## Source data:
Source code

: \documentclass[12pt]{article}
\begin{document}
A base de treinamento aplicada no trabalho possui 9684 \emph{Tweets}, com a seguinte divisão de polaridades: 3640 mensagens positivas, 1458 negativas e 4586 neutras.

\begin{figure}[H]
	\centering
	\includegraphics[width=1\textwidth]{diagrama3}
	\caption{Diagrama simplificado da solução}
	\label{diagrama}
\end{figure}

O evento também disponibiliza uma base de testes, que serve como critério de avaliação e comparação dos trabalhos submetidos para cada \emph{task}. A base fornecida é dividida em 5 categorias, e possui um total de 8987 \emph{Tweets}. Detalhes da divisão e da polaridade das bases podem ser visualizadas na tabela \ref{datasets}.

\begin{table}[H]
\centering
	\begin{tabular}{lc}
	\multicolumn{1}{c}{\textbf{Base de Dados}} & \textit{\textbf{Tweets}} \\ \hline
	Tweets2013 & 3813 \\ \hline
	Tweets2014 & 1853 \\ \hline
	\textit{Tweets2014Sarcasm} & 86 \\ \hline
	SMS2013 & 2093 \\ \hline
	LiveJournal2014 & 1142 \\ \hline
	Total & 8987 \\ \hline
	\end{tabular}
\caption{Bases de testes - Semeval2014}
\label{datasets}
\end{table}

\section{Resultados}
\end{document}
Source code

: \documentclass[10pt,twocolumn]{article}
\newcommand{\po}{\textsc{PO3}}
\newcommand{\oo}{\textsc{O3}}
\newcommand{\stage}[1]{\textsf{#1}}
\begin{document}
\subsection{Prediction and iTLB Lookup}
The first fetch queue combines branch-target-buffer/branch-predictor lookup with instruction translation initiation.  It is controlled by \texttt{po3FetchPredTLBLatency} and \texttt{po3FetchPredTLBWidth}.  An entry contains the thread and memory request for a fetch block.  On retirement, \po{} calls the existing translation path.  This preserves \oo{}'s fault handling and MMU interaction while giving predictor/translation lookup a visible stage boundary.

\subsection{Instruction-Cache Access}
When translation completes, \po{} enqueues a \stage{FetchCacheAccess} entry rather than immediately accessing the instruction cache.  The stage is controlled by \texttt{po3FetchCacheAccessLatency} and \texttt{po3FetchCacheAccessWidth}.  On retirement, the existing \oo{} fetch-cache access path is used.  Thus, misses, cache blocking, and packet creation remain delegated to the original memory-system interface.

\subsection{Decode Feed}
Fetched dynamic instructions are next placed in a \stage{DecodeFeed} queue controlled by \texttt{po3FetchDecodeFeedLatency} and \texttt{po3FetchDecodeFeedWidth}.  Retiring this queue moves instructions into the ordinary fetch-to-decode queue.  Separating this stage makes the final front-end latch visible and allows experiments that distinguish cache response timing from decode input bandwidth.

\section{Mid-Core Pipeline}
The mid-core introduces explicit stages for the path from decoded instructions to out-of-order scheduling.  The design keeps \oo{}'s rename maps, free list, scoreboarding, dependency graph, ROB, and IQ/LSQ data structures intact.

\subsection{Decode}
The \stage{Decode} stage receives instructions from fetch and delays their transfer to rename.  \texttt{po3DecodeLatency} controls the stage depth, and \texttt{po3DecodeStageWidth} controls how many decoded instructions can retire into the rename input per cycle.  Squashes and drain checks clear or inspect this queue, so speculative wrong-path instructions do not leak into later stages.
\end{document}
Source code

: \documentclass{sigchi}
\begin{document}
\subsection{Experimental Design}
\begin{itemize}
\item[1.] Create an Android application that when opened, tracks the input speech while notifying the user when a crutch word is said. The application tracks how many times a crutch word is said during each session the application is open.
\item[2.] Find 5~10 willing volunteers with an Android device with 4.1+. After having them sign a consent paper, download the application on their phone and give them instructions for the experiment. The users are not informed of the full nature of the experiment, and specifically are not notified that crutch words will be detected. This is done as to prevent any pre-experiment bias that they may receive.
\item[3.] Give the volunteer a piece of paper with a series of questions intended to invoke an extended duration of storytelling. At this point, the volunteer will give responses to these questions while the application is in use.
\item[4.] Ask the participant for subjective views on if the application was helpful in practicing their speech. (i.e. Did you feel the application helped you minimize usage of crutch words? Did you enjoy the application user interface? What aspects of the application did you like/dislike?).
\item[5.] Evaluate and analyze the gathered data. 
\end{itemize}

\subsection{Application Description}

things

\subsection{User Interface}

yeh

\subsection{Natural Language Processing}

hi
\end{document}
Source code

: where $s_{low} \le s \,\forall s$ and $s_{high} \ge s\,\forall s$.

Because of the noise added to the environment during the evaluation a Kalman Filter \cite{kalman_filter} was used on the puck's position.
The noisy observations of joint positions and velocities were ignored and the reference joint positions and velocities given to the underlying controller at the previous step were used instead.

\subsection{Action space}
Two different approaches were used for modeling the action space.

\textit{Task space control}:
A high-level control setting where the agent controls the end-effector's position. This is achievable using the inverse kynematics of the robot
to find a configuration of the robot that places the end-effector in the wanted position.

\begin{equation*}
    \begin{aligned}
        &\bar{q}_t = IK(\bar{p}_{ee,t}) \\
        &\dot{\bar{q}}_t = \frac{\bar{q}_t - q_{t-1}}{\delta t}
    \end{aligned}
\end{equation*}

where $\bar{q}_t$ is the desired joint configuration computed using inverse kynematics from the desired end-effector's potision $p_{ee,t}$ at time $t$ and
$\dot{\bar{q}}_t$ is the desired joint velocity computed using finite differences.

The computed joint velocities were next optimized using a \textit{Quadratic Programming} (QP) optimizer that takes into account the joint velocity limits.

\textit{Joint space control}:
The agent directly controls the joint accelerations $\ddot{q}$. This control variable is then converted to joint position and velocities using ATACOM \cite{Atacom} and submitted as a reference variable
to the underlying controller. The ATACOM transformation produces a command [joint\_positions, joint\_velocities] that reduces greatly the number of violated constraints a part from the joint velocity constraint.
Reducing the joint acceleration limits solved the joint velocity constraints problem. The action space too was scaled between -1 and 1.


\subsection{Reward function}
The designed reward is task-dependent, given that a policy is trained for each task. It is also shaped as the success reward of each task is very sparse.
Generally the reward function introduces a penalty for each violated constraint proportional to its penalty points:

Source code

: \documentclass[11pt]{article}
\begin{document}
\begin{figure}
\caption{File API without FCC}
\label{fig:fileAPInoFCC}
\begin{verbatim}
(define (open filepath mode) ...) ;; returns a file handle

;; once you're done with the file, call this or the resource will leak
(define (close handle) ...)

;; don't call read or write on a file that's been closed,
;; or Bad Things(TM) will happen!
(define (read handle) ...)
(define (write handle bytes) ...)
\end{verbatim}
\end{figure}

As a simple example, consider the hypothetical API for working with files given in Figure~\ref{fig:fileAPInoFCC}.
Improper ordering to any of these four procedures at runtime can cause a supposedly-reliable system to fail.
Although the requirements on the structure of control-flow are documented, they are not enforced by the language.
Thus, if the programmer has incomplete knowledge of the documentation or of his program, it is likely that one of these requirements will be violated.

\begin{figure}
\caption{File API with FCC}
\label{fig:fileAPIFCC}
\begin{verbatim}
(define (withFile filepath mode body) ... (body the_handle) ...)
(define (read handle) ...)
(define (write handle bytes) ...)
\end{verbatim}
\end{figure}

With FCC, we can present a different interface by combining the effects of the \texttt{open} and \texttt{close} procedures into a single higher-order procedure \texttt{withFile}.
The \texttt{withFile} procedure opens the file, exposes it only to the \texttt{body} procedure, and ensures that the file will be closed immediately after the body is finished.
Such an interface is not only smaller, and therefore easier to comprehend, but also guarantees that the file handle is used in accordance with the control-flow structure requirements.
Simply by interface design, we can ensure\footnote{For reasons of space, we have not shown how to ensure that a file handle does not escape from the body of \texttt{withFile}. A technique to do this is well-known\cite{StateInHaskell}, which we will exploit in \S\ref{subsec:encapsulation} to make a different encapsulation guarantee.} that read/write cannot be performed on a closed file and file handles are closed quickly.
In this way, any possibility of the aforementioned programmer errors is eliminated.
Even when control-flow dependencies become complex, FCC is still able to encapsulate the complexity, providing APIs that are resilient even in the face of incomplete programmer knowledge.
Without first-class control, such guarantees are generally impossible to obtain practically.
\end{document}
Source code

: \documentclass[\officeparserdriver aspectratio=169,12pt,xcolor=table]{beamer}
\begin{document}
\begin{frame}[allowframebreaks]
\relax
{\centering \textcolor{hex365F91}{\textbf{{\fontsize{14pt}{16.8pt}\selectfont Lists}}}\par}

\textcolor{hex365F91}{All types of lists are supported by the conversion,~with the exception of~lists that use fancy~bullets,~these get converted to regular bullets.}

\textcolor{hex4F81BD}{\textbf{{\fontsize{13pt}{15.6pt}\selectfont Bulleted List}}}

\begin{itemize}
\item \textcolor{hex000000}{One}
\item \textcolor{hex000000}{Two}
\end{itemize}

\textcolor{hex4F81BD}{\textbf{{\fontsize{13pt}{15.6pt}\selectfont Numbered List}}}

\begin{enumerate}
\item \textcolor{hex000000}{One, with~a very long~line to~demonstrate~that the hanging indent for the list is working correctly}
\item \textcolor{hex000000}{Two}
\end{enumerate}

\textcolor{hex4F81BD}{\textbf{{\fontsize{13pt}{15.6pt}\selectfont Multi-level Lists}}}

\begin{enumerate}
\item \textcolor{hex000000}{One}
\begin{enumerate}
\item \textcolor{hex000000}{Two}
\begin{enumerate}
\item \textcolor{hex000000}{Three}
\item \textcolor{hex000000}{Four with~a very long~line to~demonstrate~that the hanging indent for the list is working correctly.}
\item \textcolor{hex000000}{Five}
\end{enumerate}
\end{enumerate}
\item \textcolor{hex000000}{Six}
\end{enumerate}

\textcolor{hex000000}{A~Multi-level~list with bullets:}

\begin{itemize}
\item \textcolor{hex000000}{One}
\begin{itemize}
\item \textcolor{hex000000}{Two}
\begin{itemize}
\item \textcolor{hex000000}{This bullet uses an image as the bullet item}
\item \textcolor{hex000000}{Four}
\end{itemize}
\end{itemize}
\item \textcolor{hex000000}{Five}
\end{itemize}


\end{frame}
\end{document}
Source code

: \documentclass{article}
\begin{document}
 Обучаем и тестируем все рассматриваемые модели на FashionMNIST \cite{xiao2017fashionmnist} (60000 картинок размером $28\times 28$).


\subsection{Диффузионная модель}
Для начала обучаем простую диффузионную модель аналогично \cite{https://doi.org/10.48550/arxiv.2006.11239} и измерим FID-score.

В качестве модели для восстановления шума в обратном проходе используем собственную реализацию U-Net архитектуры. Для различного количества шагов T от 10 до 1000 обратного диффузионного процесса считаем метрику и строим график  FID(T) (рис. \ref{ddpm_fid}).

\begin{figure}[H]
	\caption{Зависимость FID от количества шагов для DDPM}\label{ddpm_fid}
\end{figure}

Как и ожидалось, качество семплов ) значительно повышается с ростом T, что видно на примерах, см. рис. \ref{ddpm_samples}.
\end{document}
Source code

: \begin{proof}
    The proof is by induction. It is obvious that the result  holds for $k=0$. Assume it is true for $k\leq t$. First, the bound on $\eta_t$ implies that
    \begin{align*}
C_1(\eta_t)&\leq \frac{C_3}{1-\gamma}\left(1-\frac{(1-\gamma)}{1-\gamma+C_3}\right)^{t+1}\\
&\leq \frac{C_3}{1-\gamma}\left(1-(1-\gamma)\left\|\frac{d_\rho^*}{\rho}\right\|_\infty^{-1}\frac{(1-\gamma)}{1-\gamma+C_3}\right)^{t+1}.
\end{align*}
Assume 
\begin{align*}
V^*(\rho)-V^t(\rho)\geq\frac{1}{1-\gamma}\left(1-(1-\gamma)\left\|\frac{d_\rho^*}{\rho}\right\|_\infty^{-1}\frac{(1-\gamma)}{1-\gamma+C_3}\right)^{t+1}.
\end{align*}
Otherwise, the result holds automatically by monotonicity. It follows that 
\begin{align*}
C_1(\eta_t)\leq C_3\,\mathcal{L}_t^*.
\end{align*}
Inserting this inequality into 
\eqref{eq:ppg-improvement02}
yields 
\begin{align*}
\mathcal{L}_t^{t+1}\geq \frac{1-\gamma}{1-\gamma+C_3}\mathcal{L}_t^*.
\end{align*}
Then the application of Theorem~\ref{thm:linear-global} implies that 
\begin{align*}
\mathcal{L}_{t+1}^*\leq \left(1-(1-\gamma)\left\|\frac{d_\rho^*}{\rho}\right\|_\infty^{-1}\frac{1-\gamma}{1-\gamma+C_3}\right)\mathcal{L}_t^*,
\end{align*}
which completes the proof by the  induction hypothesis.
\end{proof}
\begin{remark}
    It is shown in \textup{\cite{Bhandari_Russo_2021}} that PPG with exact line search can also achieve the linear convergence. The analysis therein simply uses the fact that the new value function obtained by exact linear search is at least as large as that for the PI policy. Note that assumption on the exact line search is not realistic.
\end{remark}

## Task details:
Your reply must be one number: how many lines of the material hold the string "frame".

## Your response:
2